(Task objective)
Give the records again in full, exactly as they appear, but without the pictures.

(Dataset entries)
- - -

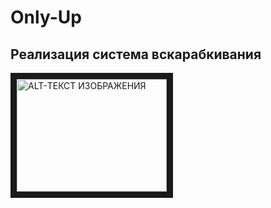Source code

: # Only-Up
<h2>Реализация система вскарабкивания</h2>
<a href="http://www.youtube.com/watch?feature=player_embedded&v=7psXmxZkcYM" target="_blank"><img src="http://img.youtube.com/vi/7psXmxZkcYM/0.jpg" 
alt="ALT-ТЕКСТ ИЗОБРАЖЕНИЯ" width="240" height="180" border="10" /></a>

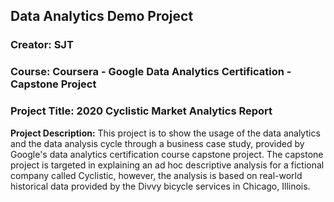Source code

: ## Data Analytics Demo Project
### Creator: SJT
### Course: Coursera - Google Data Analytics Certification - Capstone Project
### Project Title: 2020 Cyclistic Market Analytics Report

<b>Project Description:</b>
This project is to show the usage of the data analytics and the data analysis cycle through a business case study, provided by Google's data analytics certification course capstone project. The capstone project is targeted in explaining an ad hoc descriptive analysis for a fictional company called Cyclistic, however, the analysis is based on real-world historical data provided by the Divvy bicycle services in Chicago, Illinois.
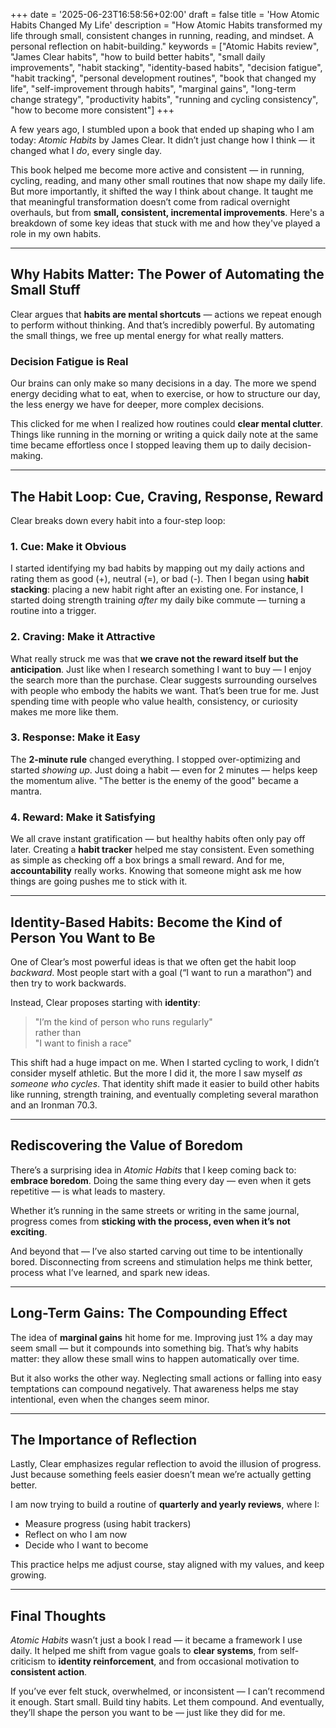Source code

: +++
date = '2025-06-23T16:58:56+02:00'
draft = false
title = 'How Atomic Habits Changed My Life'
description = "How Atomic Habits transformed my life through small, consistent changes in running, reading, and mindset. A personal reflection on habit-building."
keywords = ["Atomic Habits review", "James Clear habits", "how to build better habits", "small daily improvements", "habit stacking", "identity-based habits", "decision fatigue", "habit tracking", "personal development routines", "book that changed my life", "self-improvement through habits", "marginal gains", "long-term change strategy", "productivity habits", "running and cycling consistency", "how to become more consistent"]
+++

A few years ago, I stumbled upon a book that ended up shaping who I am today: *Atomic Habits* by James Clear. It didn’t just change how I think — it changed what I *do*, every single day.

This book helped me become more active and consistent — in running, cycling, reading, and many other small routines that now shape my daily life. But more importantly, it shifted the way I think about change. It taught me that meaningful transformation doesn’t come from radical overnight overhauls, but from **small, consistent, incremental improvements**. Here's a breakdown of some key ideas that stuck with me and how they've played a role in my own habits.

---

## Why Habits Matter: The Power of Automating the Small Stuff

Clear argues that **habits are mental shortcuts** — actions we repeat enough to perform without thinking. And that’s incredibly powerful. By automating the small things, we free up mental energy for what really matters. 

### Decision Fatigue is Real

Our brains can only make so many decisions in a day. The more we spend energy deciding what to eat, when to exercise, or how to structure our day, the less energy we have for deeper, more complex decisions.

This clicked for me when I realized how routines could **clear mental clutter**. Things like running in the morning or writing a quick daily note at the same time became effortless once I stopped leaving them up to daily decision-making.

---

## The Habit Loop: Cue, Craving, Response, Reward

Clear breaks down every habit into a four-step loop:

### 1. **Cue**: Make it Obvious

I started identifying my bad habits by mapping out my daily actions and rating them as good (+), neutral (=), or bad (-). Then I began using **habit stacking**: placing a new habit right after an existing one. For instance, I started doing strength training *after* my daily bike commute — turning a routine into a trigger.

### 2. **Craving**: Make it Attractive

What really struck me was that **we crave not the reward itself but the anticipation**. Just like when I research something I want to buy — I enjoy the search more than the purchase. Clear suggests surrounding ourselves with people who embody the habits we want. That’s been true for me. Just spending time with people who value health, consistency, or curiosity makes me more like them.

### 3. **Response**: Make it Easy

The **2-minute rule** changed everything. I stopped over-optimizing and started *showing up*. Just doing a habit — even for 2 minutes — helps keep the momentum alive. "The better is the enemy of the good" became a mantra.

### 4. **Reward**: Make it Satisfying

We all crave instant gratification — but healthy habits often only pay off later. Creating a **habit tracker** helped me stay consistent. Even something as simple as checking off a box brings a small reward. And for me, **accountability** really works. Knowing that someone might ask me how things are going pushes me to stick with it.

---

## Identity-Based Habits: Become the Kind of Person You Want to Be

One of Clear’s most powerful ideas is that we often get the habit loop *backward*. Most people start with a goal (“I want to run a marathon”) and then try to work backwards.

Instead, Clear proposes starting with **identity**:

> "I’m the kind of person who runs regularly"  
> rather than  
> "I want to finish a race"

This shift had a huge impact on me. When I started cycling to work, I didn’t consider myself athletic. But the more I did it, the more I saw myself *as someone who cycles*. That identity shift made it easier to build other habits like running, strength training, and eventually completing several marathon and an Ironman 70.3.

---

## Rediscovering the Value of Boredom

There’s a surprising idea in *Atomic Habits* that I keep coming back to: **embrace boredom**. Doing the same thing every day — even when it gets repetitive — is what leads to mastery. 

Whether it’s running in the same streets or writing in the same journal, progress comes from **sticking with the process, even when it’s not exciting**.

And beyond that — I’ve also started carving out time to be intentionally bored. Disconnecting from screens and stimulation helps me think better, process what I’ve learned, and spark new ideas.

---

## Long-Term Gains: The Compounding Effect

The idea of **marginal gains** hit home for me. Improving just 1% a day may seem small — but it compounds into something big. That’s why habits matter: they allow these small wins to happen automatically over time.

But it also works the other way. Neglecting small actions or falling into easy temptations can compound negatively. That awareness helps me stay intentional, even when the changes seem minor.

---

## The Importance of Reflection

Lastly, Clear emphasizes regular reflection to avoid the illusion of progress. Just because something feels easier doesn’t mean we’re actually getting better.

I am now trying to build a routine of **quarterly and yearly reviews**, where I:
- Measure progress (using habit trackers)
- Reflect on who I am now
- Decide who I want to become

This practice helps me adjust course, stay aligned with my values, and keep growing.

---

## Final Thoughts
*Atomic Habits* wasn’t just a book I read — it became a framework I use daily. It helped me shift from vague goals to **clear systems**, from self-criticism to **identity reinforcement**, and from occasional motivation to **consistent action**.

If you’ve ever felt stuck, overwhelmed, or inconsistent — I can’t recommend it enough. Start small. Build tiny habits. Let them compound. And eventually, they’ll shape the person you want to be — just like they did for me.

- - -

(Completed task)
Source code

: # Only-Up
<h2>Реализация система вскарабкивания</h2>
<a href="http://www.youtube.com/watch?feature=player_embedded&v=7psXmxZkcYM" target="_blank"><img src="http://img.youtube.com/vi/7psXmxZkcYM/0.jpg" 
alt="ALT-ТЕКСТ ИЗОБРАЖЕНИЯ" width="240" height="180" border="10" /></a>

Source code

: ## Data Analytics Demo Project
### Creator: SJT
### Course: Coursera - Google Data Analytics Certification - Capstone Project
### Project Title: 2020 Cyclistic Market Analytics Report

<b>Project Description:</b>
This project is to show the usage of the data analytics and the data analysis cycle through a business case study, provided by Google's data analytics certification course capstone project. The capstone project is targeted in explaining an ad hoc descriptive analysis for a fictional company called Cyclistic, however, the analysis is based on real-world historical data provided by the Divvy bicycle services in Chicago, Illinois.
Source code

: +++
date = '2025-06-23T16:58:56+02:00'
draft = false
title = 'How Atomic Habits Changed My Life'
description = "How Atomic Habits transformed my life through small, consistent changes in running, reading, and mindset. A personal reflection on habit-building."
keywords = ["Atomic Habits review", "James Clear habits", "how to build better habits", "small daily improvements", "habit stacking", "identity-based habits", "decision fatigue", "habit tracking", "personal development routines", "book that changed my life", "self-improvement through habits", "marginal gains", "long-term change strategy", "productivity habits", "running and cycling consistency", "how to become more consistent"]
+++

A few years ago, I stumbled upon a book that ended up shaping who I am today: *Atomic Habits* by James Clear. It didn’t just change how I think — it changed what I *do*, every single day.

This book helped me become more active and consistent — in running, cycling, reading, and many other small routines that now shape my daily life. But more importantly, it shifted the way I think about change. It taught me that meaningful transformation doesn’t come from radical overnight overhauls, but from **small, consistent, incremental improvements**. Here's a breakdown of some key ideas that stuck with me and how they've played a role in my own habits.

---

## Why Habits Matter: The Power of Automating the Small Stuff

Clear argues that **habits are mental shortcuts** — actions we repeat enough to perform without thinking. And that’s incredibly powerful. By automating the small things, we free up mental energy for what really matters. 

### Decision Fatigue is Real

Our brains can only make so many decisions in a day. The more we spend energy deciding what to eat, when to exercise, or how to structure our day, the less energy we have for deeper, more complex decisions.

This clicked for me when I realized how routines could **clear mental clutter**. Things like running in the morning or writing a quick daily note at the same time became effortless once I stopped leaving them up to daily decision-making.

---

## The Habit Loop: Cue, Craving, Response, Reward

Clear breaks down every habit into a four-step loop:

### 1. **Cue**: Make it Obvious

I started identifying my bad habits by mapping out my daily actions and rating them as good (+), neutral (=), or bad (-). Then I began using **habit stacking**: placing a new habit right after an existing one. For instance, I started doing strength training *after* my daily bike commute — turning a routine into a trigger.

### 2. **Craving**: Make it Attractive

What really struck me was that **we crave not the reward itself but the anticipation**. Just like when I research something I want to buy — I enjoy the search more than the purchase. Clear suggests surrounding ourselves with people who embody the habits we want. That’s been true for me. Just spending time with people who value health, consistency, or curiosity makes me more like them.

### 3. **Response**: Make it Easy

The **2-minute rule** changed everything. I stopped over-optimizing and started *showing up*. Just doing a habit — even for 2 minutes — helps keep the momentum alive. "The better is the enemy of the good" became a mantra.

### 4. **Reward**: Make it Satisfying

We all crave instant gratification — but healthy habits often only pay off later. Creating a **habit tracker** helped me stay consistent. Even something as simple as checking off a box brings a small reward. And for me, **accountability** really works. Knowing that someone might ask me how things are going pushes me to stick with it.

---

## Identity-Based Habits: Become the Kind of Person You Want to Be

One of Clear’s most powerful ideas is that we often get the habit loop *backward*. Most people start with a goal (“I want to run a marathon”) and then try to work backwards.

Instead, Clear proposes starting with **identity**:

> "I’m the kind of person who runs regularly"  
> rather than  
> "I want to finish a race"

This shift had a huge impact on me. When I started cycling to work, I didn’t consider myself athletic. But the more I did it, the more I saw myself *as someone who cycles*. That identity shift made it easier to build other habits like running, strength training, and eventually completing several marathon and an Ironman 70.3.

---

## Rediscovering the Value of Boredom

There’s a surprising idea in *Atomic Habits* that I keep coming back to: **embrace boredom**. Doing the same thing every day — even when it gets repetitive — is what leads to mastery. 

Whether it’s running in the same streets or writing in the same journal, progress comes from **sticking with the process, even when it’s not exciting**.

And beyond that — I’ve also started carving out time to be intentionally bored. Disconnecting from screens and stimulation helps me think better, process what I’ve learned, and spark new ideas.

---

## Long-Term Gains: The Compounding Effect

The idea of **marginal gains** hit home for me. Improving just 1% a day may seem small — but it compounds into something big. That’s why habits matter: they allow these small wins to happen automatically over time.

But it also works the other way. Neglecting small actions or falling into easy temptations can compound negatively. That awareness helps me stay intentional, even when the changes seem minor.

---

## The Importance of Reflection

Lastly, Clear emphasizes regular reflection to avoid the illusion of progress. Just because something feels easier doesn’t mean we’re actually getting better.

I am now trying to build a routine of **quarterly and yearly reviews**, where I:
- Measure progress (using habit trackers)
- Reflect on who I am now
- Decide who I want to become

This practice helps me adjust course, stay aligned with my values, and keep growing.

---

## Final Thoughts
*Atomic Habits* wasn’t just a book I read — it became a framework I use daily. It helped me shift from vague goals to **clear systems**, from self-criticism to **identity reinforcement**, and from occasional motivation to **consistent action**.

If you’ve ever felt stuck, overwhelmed, or inconsistent — I can’t recommend it enough. Start small. Build tiny habits. Let them compound. And eventually, they’ll shape the person you want to be — just like they did for me.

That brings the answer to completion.